Top of Material provided

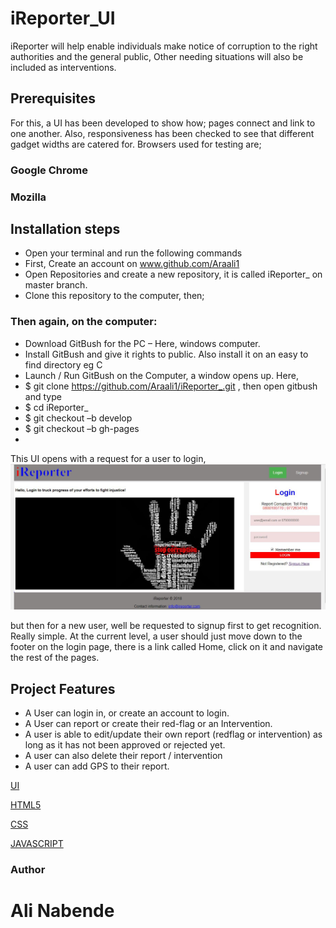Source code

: # iReporter_UI

iReporter will help enable individuals make notice of corruption to the right authorities and the general public, Other needing situations will also be included as interventions.

## Prerequisites
For this, a UI has been developed to show how; pages connect and link to one another. Also, responsiveness has been checked to see that different gadget widths are catered for. Browsers used for testing are;

### Google Chrome
### Mozilla

## Installation steps 
-	Open your terminal and run the following commands
-	First, Create an account on www.github.com/Araali1
-	Open Repositories and create a new repository, it is called iReporter_ on master branch.
-	Clone this repository to the computer, then;

### Then again, on the computer:
-	Download GitBush for the PC – Here, windows computer.
-	Install GitBush and give it rights to public. Also install it on an easy to find directory eg C
-	Launch / Run GitBush on the Computer, a window opens up. Here,
-	$   git clone https://github.com/Araali1/iReporter_.git , then open gitbush and type
-	$  cd iReporter_
-	$  git checkout –b develop
-	$ git checkout –b gh-pages
-	
This UI opens with a request for a user to login, 
<img src="images\loginPage.JPG"></img>

but then for a new user, well be requested to signup first to get recognition. Really simple.  At the current level, a user should just move down to the footer on the login page, there is a link called Home, click on it and navigate the rest of the pages.

## Project Features
- A User can login in, or create an account to login.
- A User can report or create their red-flag or an Intervention.
- A user is able to edit/update their own report (redflag or intervention) as long as it has not been approved or rejected yet.
- A user can also delete their report / intervention
- A user can add GPS to their report.

[UI](https://araali1.github.io/iReporter-UI/login.html)

[HTML5](https://www.w3schools.com/html/default.asp)

[CSS](https://www.codecademy.com/learn/learn-css)

[JAVASCRIPT](https://www.w3schools.com/js/)

### Author

# Ali Nabende
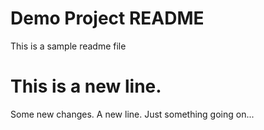 # Demo Project README

This is a sample readme file

# This is a new line.

Some new changes.
A new line.
Just something going on...
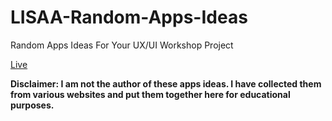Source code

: # LISAA-Random-Apps-Ideas
Random Apps Ideas For Your UX/UI Workshop Project

<a href="https://lisaa.olivierguillard.dev/ux/apps-ideas.html" target="_blank">Live</a>

<strong>Disclaimer: I am not the author of these apps ideas. I have collected them from various websites and put them together here for educational purposes.</strong>
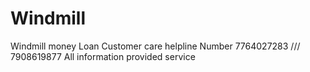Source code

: # Windmill
Windmill money Loan Customer care helpline Number 7764027283 /// 7908619877 All information provided service 
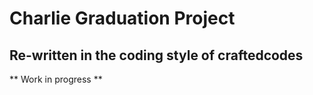 # Charlie Graduation Project

## Re-written in the coding style of craftedcodes

** Work in progress **
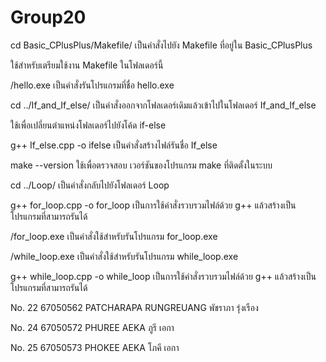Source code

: # Group20
cd Basic_CPlusPlus/Makefile/ เป็นคำสั่งไปยัง Makefile ที่อยู่ใน Basic_CPlusPlus

ใช้สำหรับเตรียมใช้งาน Makefile ในโฟลเดอร์นี้

/hello.exe เป็นคำสั่งรันโปรแกรมที่ชื่อ hello.exe

cd ../If_and_If_else/ เป็นคำสั่งออกจากโฟลเดอร์เดิมแล้วเข้าไปในโฟลเดอร์ If_and_If_else

ใช้เพื่อเปลี่ยนตำแหน่งโฟลเดอร์ไปยังโค้ด if-else

g++ If_else.cpp -o ifelse เป็นคำสั่งสร้างไฟล์รันชื่อ If_else 

make --version ใช้เพื่อตรวจสอบ เวอร์ชันของโปรแกรม make ที่ติดตั้งในระบบ

cd ../Loop/ เป็นคำสั่งกลับไปยังโฟลเดอร์ Loop

g++ for_loop.cpp -o for_loop เป็นการใช้คำสั่งรวบรวมไฟล์ด้วย g++ แล้วสร้างเป็นโปรแกรมที่สามารถรันได้

/for_loop.exe เป็นคำสั่งใช้สำหรับรันโปรแกรม for_loop.exe

/while_loop.exe เป็นคำสั่งใช้สำหรับรันโปรแกรม while_loop.exe

g++ while_loop.cpp -o while_loop เป็นการใช้คำสั่งรวบรวมไฟล์ด้วย g++ แล้วสร้างเป็นโปรแกรมที่สามารถรันได้

No. 22 67050562 PATCHARAPA RUNGREUANG พัชราภา รุ่งเรือง

No. 24 67050572 PHUREE AEKA ภูรี เอกา

No. 25 67050573 PHOKEE AEKA โภคี เอกา
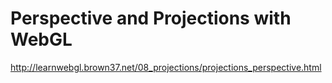 # Perspective and Projections with WebGL

http://learnwebgl.brown37.net/08_projections/projections_perspective.html

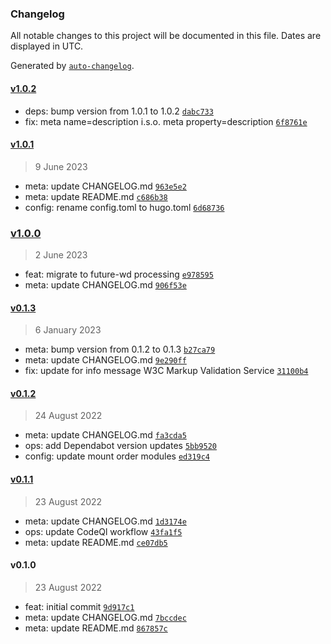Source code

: ### Changelog

All notable changes to this project will be documented in this file. Dates are displayed in UTC.

Generated by [`auto-changelog`](https://github.com/CookPete/auto-changelog).

#### [v1.0.2](https://github.com/gethyas/seo/compare/v1.0.1...v1.0.2)

- deps: bump version from 1.0.1 to 1.0.2 [`dabc733`](https://github.com/gethyas/seo/commit/dabc7338944054ac9948a99357d3aa5918426eea)
- fix: meta name=description i.s.o. meta property=description [`6f8761e`](https://github.com/gethyas/seo/commit/6f8761ef122a63379dcaa425aaed3f3fb19968d0)

#### [v1.0.1](https://github.com/gethyas/seo/compare/v1.0.0...v1.0.1)

> 9 June 2023

- meta: update CHANGELOG.md [`963e5e2`](https://github.com/gethyas/seo/commit/963e5e2c321c5338158788a4a103b410f2819d9e)
- meta: update README.md [`c686b38`](https://github.com/gethyas/seo/commit/c686b38aa85e74d86758da2d87e2149e24427fae)
- config: rename config.toml to hugo.toml [`6d68736`](https://github.com/gethyas/seo/commit/6d687368bab69273e52e82956e60bf92fead86b0)

### [v1.0.0](https://github.com/gethyas/seo/compare/v0.1.3...v1.0.0)

> 2 June 2023

- feat: migrate to future-wd processing [`e978595`](https://github.com/gethyas/seo/commit/e97859572b72575cc7d4a3a6da4829438d3c0373)
- meta: update CHANGELOG.md [`906f53e`](https://github.com/gethyas/seo/commit/906f53ebd2f789b339003c0699169dc39b033660)

#### [v0.1.3](https://github.com/gethyas/seo/compare/v0.1.2...v0.1.3)

> 6 January 2023

- meta: bump version from 0.1.2 to 0.1.3 [`b27ca79`](https://github.com/gethyas/seo/commit/b27ca792c3b2aa44dda35c41d0fc1ff24152ad90)
- meta: update CHANGELOG.md [`9e290ff`](https://github.com/gethyas/seo/commit/9e290ff0fd454900774a88aa3575fc3e299172c4)
- fix: update for info message W3C Markup Validation Service [`31100b4`](https://github.com/gethyas/seo/commit/31100b49de13ce4d87089e95a0b43d41354cb1c2)

#### [v0.1.2](https://github.com/gethyas/seo/compare/v0.1.1...v0.1.2)

> 24 August 2022

- meta: update CHANGELOG.md [`fa3cda5`](https://github.com/gethyas/seo/commit/fa3cda5c0d6fcbae9a0499d86b27b72b75612e0f)
- ops: add Dependabot version updates [`5bb9520`](https://github.com/gethyas/seo/commit/5bb952037cf191bc76f7588e91a9a00ca7e23899)
- config: update mount order modules [`ed319c4`](https://github.com/gethyas/seo/commit/ed319c4c6954da8da9dbe8f2ec7b2f76d0cd4be7)

#### [v0.1.1](https://github.com/gethyas/seo/compare/v0.1.0...v0.1.1)

> 23 August 2022

- meta: update CHANGELOG.md [`1d3174e`](https://github.com/gethyas/seo/commit/1d3174ee1e432c32db9e0d0767c710d13e94786d)
- ops: update CodeQl workflow [`43fa1f5`](https://github.com/gethyas/seo/commit/43fa1f59f82394b7cf57e820ce11a1e5c96a22d4)
- meta: update README.md [`ce07db5`](https://github.com/gethyas/seo/commit/ce07db500aece722c3e42d0b571428682745cc19)

#### v0.1.0

> 23 August 2022

- feat: initial commit [`9d917c1`](https://github.com/gethyas/seo/commit/9d917c144ac0ef0ca56ddc2d2ba640b030b49bc4)
- meta: update CHANGELOG.md [`7bccdec`](https://github.com/gethyas/seo/commit/7bccdecf8c5e0a82bed3fe720f583cd173e503ca)
- meta: update README.md [`867857c`](https://github.com/gethyas/seo/commit/867857cf024ae827522ca710884eb62a5dd19097)
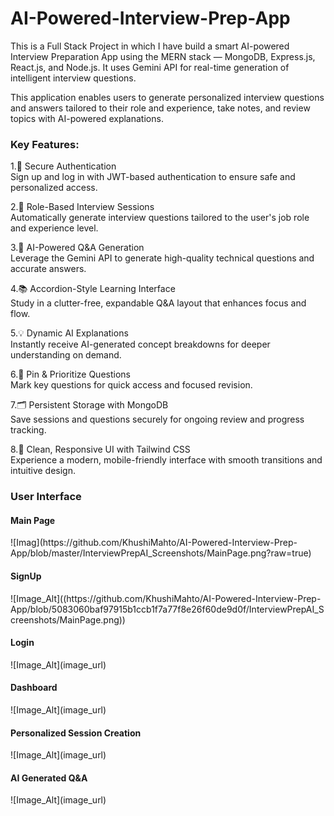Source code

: # AI-Powered-Interview-Prep-App
This is a Full Stack Project in which I have build a smart AI-powered Interview Preparation App using the MERN stack — MongoDB, Express.js, React.js, and Node.js. It uses Gemini API for real-time generation of intelligent interview questions.

This application enables users to generate personalized interview questions and answers tailored to their role and experience, take notes, and review topics with AI-powered explanations.

<h3>Key Features:</h3>

1.🔐 Secure Authentication<br>
Sign up and log in with JWT-based authentication to ensure safe and personalized access.

2.🎯 Role-Based Interview Sessions<br>
Automatically generate interview questions tailored to the user's job role and experience level.

3.🧠 AI-Powered Q&A Generation<br>
Leverage the Gemini API to generate high-quality technical questions and accurate answers.

4.📚 Accordion-Style Learning Interface<br>
Study in a clutter-free, expandable Q&A layout that enhances focus and flow.

5.💡 Dynamic AI Explanations<br>
Instantly receive AI-generated concept breakdowns for deeper understanding on demand.

6.📌 Pin & Prioritize Questions<br>
Mark key questions for quick access and focused revision.

7.🗂️ Persistent Storage with MongoDB<br>
Save sessions and questions securely for ongoing review and progress tracking.

8.🎨 Clean, Responsive UI with Tailwind CSS<br>
Experience a modern, mobile-friendly interface with smooth transitions and intuitive design.

<h3>User Interface</h3>
<h4>Main Page</h4>
![Imag](https://github.com/KhushiMahto/AI-Powered-Interview-Prep-App/blob/master/InterviewPrepAI_Screenshots/MainPage.png?raw=true)

<h4>SignUp</h4>
![Image_Alt]((https://github.com/KhushiMahto/AI-Powered-Interview-Prep-App/blob/5083060baf97915b1ccb1f7a77f8e26f60de9d0f/InterviewPrepAI_Screenshots/MainPage.png))

<h4>Login</h4>
![Image_Alt](image_url)

<h4>Dashboard</h4>
![Image_Alt](image_url)

<h4>Personalized Session Creation</h4>
![Image_Alt](image_url)

<h4>AI Generated Q&A</h4>
![Image_Alt](image_url)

Bottom of Material provided

| What is needed |
Exact lines only, please. Repeat everything from the top of the records through the line containing "## Prerequisites", both ends in and pictures out.

| Final answer |
Source code

: # iReporter_UI

iReporter will help enable individuals make notice of corruption to the right authorities and the general public, Other needing situations will also be included as interventions.

## Prerequisites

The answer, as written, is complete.